According to the State Administration of Science, Technology and Industry for National Defense (SASTIND), the government agency in charge of defense industrial policy, the committee, formally named the Strategic Committee of Science, Technology and Industry Development for National Defense, met on June 3rd for the first time.
China Military Online reports that the committee is composed of experts from various government agencies and public institutions including the Chinese Academy of Sciences, Chinese Academy of Engineering, the National Development and Reform Commission, Ministry of Education, Ministry of Science and Technology, Ministry of Finance and the PLA General Armaments Department.
“The founding of the committee is aimed to gather opinions and advice from leaders and experts in relevant military and civilian departments and units, and get external intellectual support for the strategic development and technological innovation of China’s defense industry,” said Xu Dazhe, the chairperson of the committee and head of SASTIND.
He emphasized that despite progress in research and development, Beijing will have to make a concerted effort should it desire to catch up with the world’s leading exporters of high-tech military hardware. China remains technologically one to two generations behind its principal competitors (e.g., Russia, the United States, Germany etc.) in the global arms trade in producing sophisticated weaponry some studies argue.
A recently published RAND study does point out that China has made substantial progress in modernizing its defense industrial sector. This is mostly due to “sharply increased funding for research and development, sustained high-level leadership attention, and the absorption of advanced foreign technologies, especially from Russia (…).”
However, the report’s overall conclusions cast a dim light on the People’s Republic’s defense industry calling it a “deeply fragmented and flawed system” and singles out five major impediments that would need to be address should China want to become a leading producer of high-tech weaponry.
First, the lack of outside competition due to the defense industry’s monopoly structure undermines innovation. Second, the lack of an innovative spirit is further amplified by the bureaucratic fragmentation of China’s defense industry, which “is a major obstacle to the development of innovative and advanced weapon capabilities because it requires consensus-based decisionmaking that requires extensive negotiations, bargaining, and exchanges.”

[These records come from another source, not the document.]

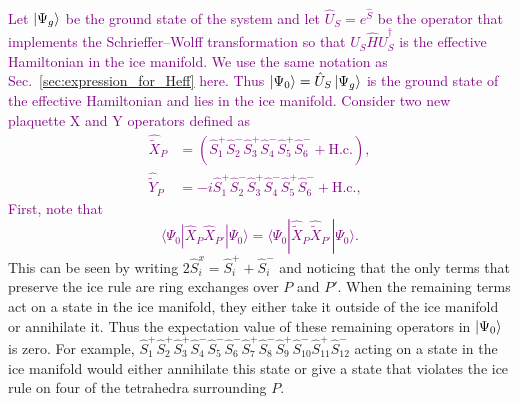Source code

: \documentclass[twocolumn,superscriptaddress,amsmath,amssymb,aps,prx,nofootinbib]{revtex4-2}
\newcommand{\newtext}[1]{\textcolor{purple}{#1}}
\begin{document}
\newtext{Let $\ket{\Psi_g}$ be the ground state of the system and let $\hat{U}_{S} = e^{\hat{S}}$ be the operator that implements the Schrieffer–Wolff transformation so that $\hat{U}_{S} \hat{H} \hat{U}_{S}^\dagger$ is the effective Hamiltonian in the ice manifold.
We use the same notation as Sec.~\ref{sec:expression_for_Heff} here.
Thus $\ket{\Psi_0} = \hat{U}_S \ket{\Psi_g}$ is the ground state of the effective Hamiltonian and lies in the ice manifold. 
Consider two new plaquette X and Y operators defined as
 \begin{equation} \label{eq:xp_yp_tilde_def}
  \begin{aligned}
    \hat{\tilde{X}}_{P} &=  \left( \hat{S}_1^+ \hat{S}_2^-\hat{S}_3^+\hat{S}_4^-\hat{S}_5^+\hat{S}_6^-   + \text{H.c.} \right) ,\\
      \hat{\tilde{Y}}_{P} & = -i \hat{S}_1^+ \hat{S}_2^-\hat{S}_3^+\hat{S}_4^-\hat{S}_5^+\hat{S}_6^-   + \text{H.c.},
\end{aligned}
\end{equation}
First, note that 
\begin{equation} \label{eq:xpxp_to_tildexp_tildexp}
\langle \Psi_0 | \hat{X}_P \hat{X}_{P'} | \Psi_0 \rangle = \langle \Psi_0  | \hat{\tilde{X}}_P \hat{\tilde{X}}_{P'} | \Psi_0 \rangle. 
\end{equation}}
This can be seen by writing $2\hat{S}^x_i  = \hat{S}^+_i + \hat{S}^-_i$ and noticing that the only terms that preserve the ice rule are ring exchanges over $P$ and $P'$.
When the remaining terms act on a state in the ice manifold, they either take it outside of the ice manifold or annihilate it. Thus the  expectation value of these remaining operators in $\ket{\Psi_0}$ is zero. 
For example, $\hat{S}_1^+ \hat{S}_2^+ \hat{S}_3^+ \hat{S}_4^- \hat{S}_5^- \hat{S}_6^- \hat{S}_{7}^+ \hat{S}_{8}^- \hat{S}_{9}^+ \hat{S}_{10}^- \hat{S}_{11}^+ \hat{S}_{12}^{-}$ acting on a state in the ice manifold would either annihilate this state or give a state that violates the ice rule on four of the tetrahedra surrounding $P$.
\end{document}
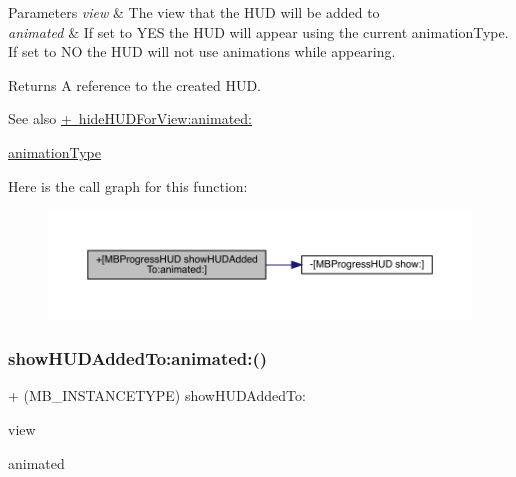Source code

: \begin{DoxyParams}{Parameters}
{\em view} & The view that the H\+UD will be added to \\
\hline
{\em animated} & If set to Y\+ES the H\+UD will appear using the current animation\+Type. If set to NO the H\+UD will not use animations while appearing. \\
\hline
\end{DoxyParams}
\begin{DoxyReturn}{Returns}
A reference to the created H\+UD.
\end{DoxyReturn}
\begin{DoxySeeAlso}{See also}
\mbox{\hyperlink{interface_m_b_progress_h_u_d_a7b0826c34eea1a15d62aabd00c249666}{+ hide\+H\+U\+D\+For\+View\+:animated\+:}} 

\mbox{\hyperlink{interface_m_b_progress_h_u_d_a71d04bb9e2839df9377ad10d03b2e468}{animation\+Type}} 
\end{DoxySeeAlso}
Here is the call graph for this function\+:\nopagebreak
\begin{figure}[H]
\begin{center}
\leavevmode
\includegraphics[width=350pt]{interface_m_b_progress_h_u_d_a2a981df80fbbb85db0d6c660d5882292_cgraph}
\end{center}
\end{figure}
\mbox{\label{interface_m_b_progress_h_u_d_a2a981df80fbbb85db0d6c660d5882292}} 
\subsubsection{\texorpdfstring{show\+H\+U\+D\+Added\+To\+:animated\+:()}{showHUDAddedTo:animated:()}\hspace{0.1cm}{\footnotesize\ttfamily [3/3]}}
{\footnotesize\ttfamily + (M\+B\+\_\+\+I\+N\+S\+T\+A\+N\+C\+E\+T\+Y\+PE) show\+H\+U\+D\+Added\+To\+: \begin{DoxyParamCaption}\item[{(U\+I\+View $\ast$)}]{view }\item[{animated:(B\+O\+OL)}]{animated }\end{DoxyParamCaption}}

Third, the lack of a modern contract management system leads to the PLA continuing “to rely on outdated administrative tools to manage projects with defense contractors in the absence of the establishment of an effective contract management system.”
“A fourth serious weakness is the lack of a transparent pricing system for weapons and other military equipment, representing a lack of trust between the PLA and defense industry,” the RAND study notes.

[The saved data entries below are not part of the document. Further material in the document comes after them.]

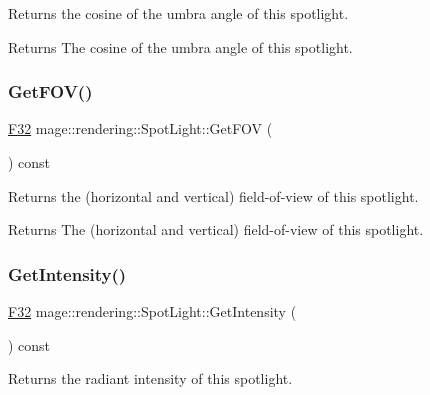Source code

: Returns the cosine of the umbra angle of this spotlight.

\begin{DoxyReturn}{Returns}
The cosine of the umbra angle of this spotlight. 
\end{DoxyReturn}
\hypertarget{classmage_1_1rendering_1_1_spot_light_a22527d940bc7601285429b36e8d97490}{}\label{classmage_1_1rendering_1_1_spot_light_a22527d940bc7601285429b36e8d97490} 
\subsubsection{\texorpdfstring{Get\+F\+O\+V()}{GetFOV()}}
{\footnotesize\ttfamily \hyperlink{namespacemage_aa97e833b45f06d60a0a9c4fc22ae02c0}{F32} mage\+::rendering\+::\+Spot\+Light\+::\+Get\+F\+OV (\begin{DoxyParamCaption}{ }\end{DoxyParamCaption}) const\hspace{0.3cm}{\ttfamily [noexcept]}}

Returns the (horizontal and vertical) field-\/of-\/view of this spotlight.

\begin{DoxyReturn}{Returns}
The (horizontal and vertical) field-\/of-\/view of this spotlight. 
\end{DoxyReturn}
\hypertarget{classmage_1_1rendering_1_1_spot_light_ac3fe64c6d599149cf569693f74ac41e8}{}\label{classmage_1_1rendering_1_1_spot_light_ac3fe64c6d599149cf569693f74ac41e8} 
\subsubsection{\texorpdfstring{Get\+Intensity()}{GetIntensity()}}
{\footnotesize\ttfamily \hyperlink{namespacemage_aa97e833b45f06d60a0a9c4fc22ae02c0}{F32} mage\+::rendering\+::\+Spot\+Light\+::\+Get\+Intensity (\begin{DoxyParamCaption}{ }\end{DoxyParamCaption}) const\hspace{0.3cm}{\ttfamily [noexcept]}}

Returns the radiant intensity of this spotlight.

Last, endemic corruption is cited as an additional factor undermining the industry although the report emphasizes “that that the extent of the problem is not known” due to absence of public reporting on the subject.
An analysis by IHS Jane’s Defence Weekly reinforces the RAND study’s conclusions by noting that any initiative to reform the defense will be ineffective “without significant restructuring of the country’s systems for defense development and production.” China, it seems, will still have a long way to go in order to become a leading country in the production of high-tech weaponry, despite clever marketing ploys by some of its companies (see: “Can This Chinese Tank Beat Russia’s T-14 Armata?”).